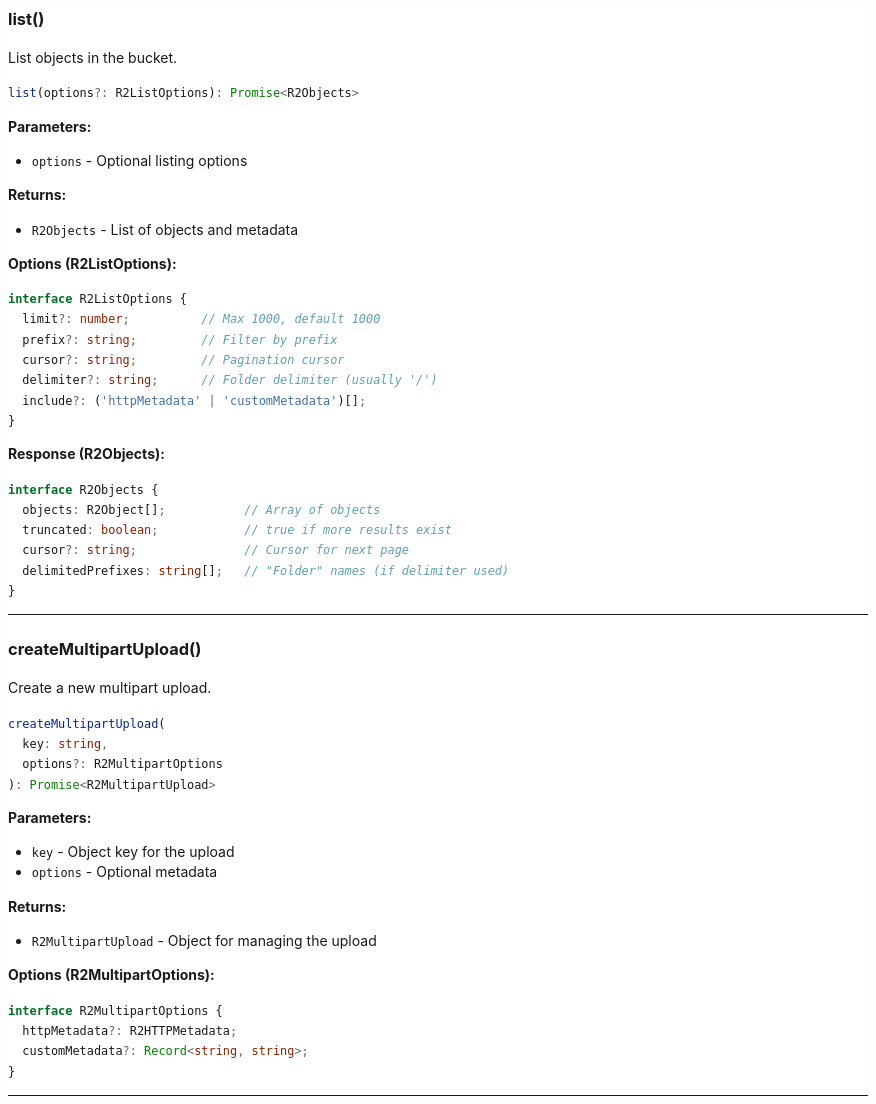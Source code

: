 
### list()

List objects in the bucket.

```typescript
list(options?: R2ListOptions): Promise<R2Objects>
```

**Parameters:**
- `options` - Optional listing options

**Returns:**
- `R2Objects` - List of objects and metadata

**Options (R2ListOptions):**
```typescript
interface R2ListOptions {
  limit?: number;          // Max 1000, default 1000
  prefix?: string;         // Filter by prefix
  cursor?: string;         // Pagination cursor
  delimiter?: string;      // Folder delimiter (usually '/')
  include?: ('httpMetadata' | 'customMetadata')[];
}
```

**Response (R2Objects):**
```typescript
interface R2Objects {
  objects: R2Object[];           // Array of objects
  truncated: boolean;            // true if more results exist
  cursor?: string;               // Cursor for next page
  delimitedPrefixes: string[];   // "Folder" names (if delimiter used)
}
```

---

### createMultipartUpload()

Create a new multipart upload.

```typescript
createMultipartUpload(
  key: string,
  options?: R2MultipartOptions
): Promise<R2MultipartUpload>
```

**Parameters:**
- `key` - Object key for the upload
- `options` - Optional metadata

**Returns:**
- `R2MultipartUpload` - Object for managing the upload

**Options (R2MultipartOptions):**
```typescript
interface R2MultipartOptions {
  httpMetadata?: R2HTTPMetadata;
  customMetadata?: Record<string, string>;
}
```

---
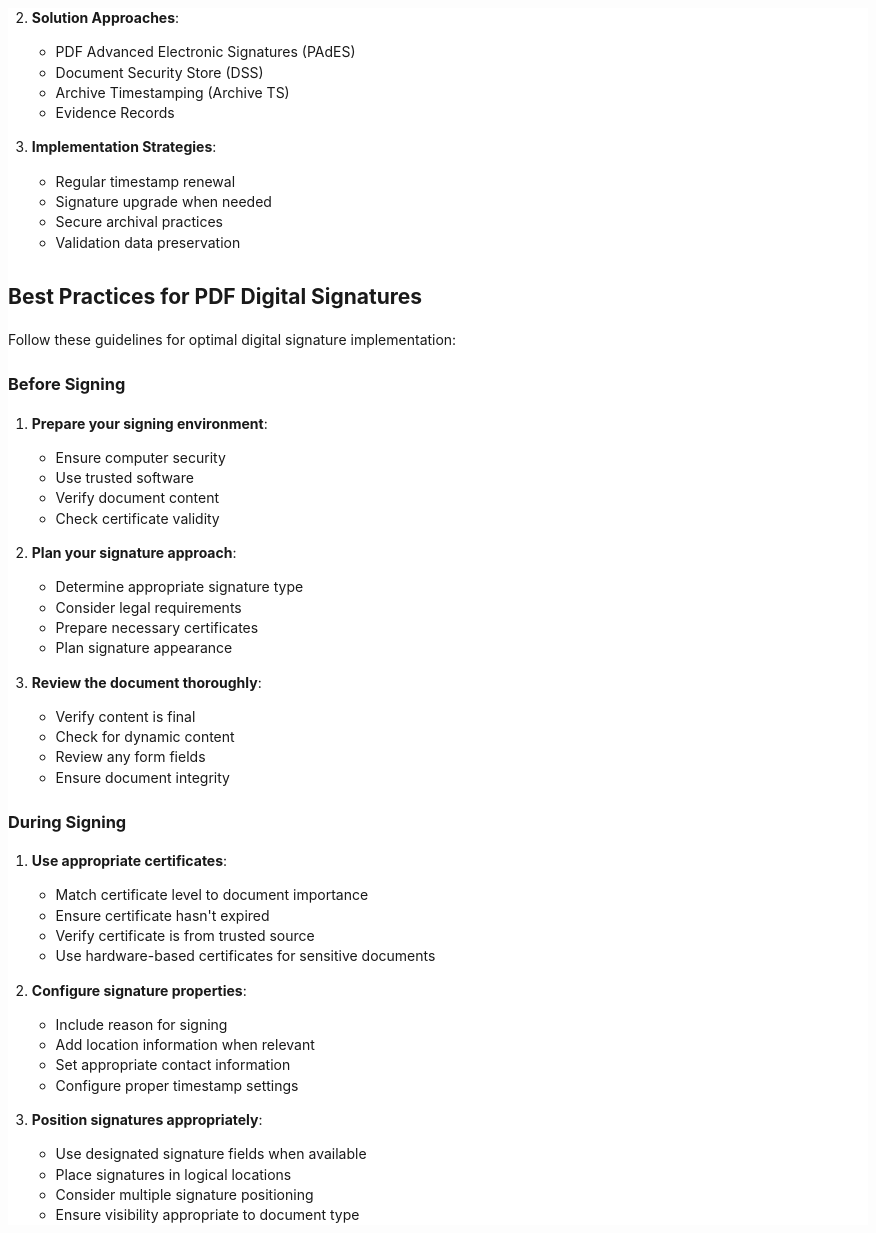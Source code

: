 2. **Solution Approaches**:
   - PDF Advanced Electronic Signatures (PAdES)
   - Document Security Store (DSS)
   - Archive Timestamping (Archive TS)
   - Evidence Records

3. **Implementation Strategies**:
   - Regular timestamp renewal
   - Signature upgrade when needed
   - Secure archival practices
   - Validation data preservation

## Best Practices for PDF Digital Signatures

Follow these guidelines for optimal digital signature implementation:

### Before Signing

1. **Prepare your signing environment**:
   - Ensure computer security
   - Use trusted software
   - Verify document content
   - Check certificate validity

2. **Plan your signature approach**:
   - Determine appropriate signature type
   - Consider legal requirements
   - Prepare necessary certificates
   - Plan signature appearance

3. **Review the document thoroughly**:
   - Verify content is final
   - Check for dynamic content
   - Review any form fields
   - Ensure document integrity

### During Signing

1. **Use appropriate certificates**:
   - Match certificate level to document importance
   - Ensure certificate hasn't expired
   - Verify certificate is from trusted source
   - Use hardware-based certificates for sensitive documents

2. **Configure signature properties**:
   - Include reason for signing
   - Add location information when relevant
   - Set appropriate contact information
   - Configure proper timestamp settings

3. **Position signatures appropriately**:
   - Use designated signature fields when available
   - Place signatures in logical locations
   - Consider multiple signature positioning
   - Ensure visibility appropriate to document type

* * * * * * *

> Problem requirements: Copy out the listing exactly as it stands, but not the pictures.

> Task response:
Source code

: 
### list()

List objects in the bucket.

```typescript
list(options?: R2ListOptions): Promise<R2Objects>
```

**Parameters:**
- `options` - Optional listing options

**Returns:**
- `R2Objects` - List of objects and metadata

**Options (R2ListOptions):**
```typescript
interface R2ListOptions {
  limit?: number;          // Max 1000, default 1000
  prefix?: string;         // Filter by prefix
  cursor?: string;         // Pagination cursor
  delimiter?: string;      // Folder delimiter (usually '/')
  include?: ('httpMetadata' | 'customMetadata')[];
}
```

**Response (R2Objects):**
```typescript
interface R2Objects {
  objects: R2Object[];           // Array of objects
  truncated: boolean;            // true if more results exist
  cursor?: string;               // Cursor for next page
  delimitedPrefixes: string[];   // "Folder" names (if delimiter used)
}
```

---

### createMultipartUpload()

Create a new multipart upload.

```typescript
createMultipartUpload(
  key: string,
  options?: R2MultipartOptions
): Promise<R2MultipartUpload>
```

**Parameters:**
- `key` - Object key for the upload
- `options` - Optional metadata

**Returns:**
- `R2MultipartUpload` - Object for managing the upload

**Options (R2MultipartOptions):**
```typescript
interface R2MultipartOptions {
  httpMetadata?: R2HTTPMetadata;
  customMetadata?: Record<string, string>;
}
```

---
Source code

: 2. **Solution Approaches**:
   - PDF Advanced Electronic Signatures (PAdES)
   - Document Security Store (DSS)
   - Archive Timestamping (Archive TS)
   - Evidence Records

3. **Implementation Strategies**:
   - Regular timestamp renewal
   - Signature upgrade when needed
   - Secure archival practices
   - Validation data preservation

## Best Practices for PDF Digital Signatures

Follow these guidelines for optimal digital signature implementation:

### Before Signing

1. **Prepare your signing environment**:
   - Ensure computer security
   - Use trusted software
   - Verify document content
   - Check certificate validity

2. **Plan your signature approach**:
   - Determine appropriate signature type
   - Consider legal requirements
   - Prepare necessary certificates
   - Plan signature appearance

3. **Review the document thoroughly**:
   - Verify content is final
   - Check for dynamic content
   - Review any form fields
   - Ensure document integrity

### During Signing

1. **Use appropriate certificates**:
   - Match certificate level to document importance
   - Ensure certificate hasn't expired
   - Verify certificate is from trusted source
   - Use hardware-based certificates for sensitive documents

2. **Configure signature properties**:
   - Include reason for signing
   - Add location information when relevant
   - Set appropriate contact information
   - Configure proper timestamp settings

3. **Position signatures appropriately**:
   - Use designated signature fields when available
   - Place signatures in logical locations
   - Consider multiple signature positioning
   - Ensure visibility appropriate to document type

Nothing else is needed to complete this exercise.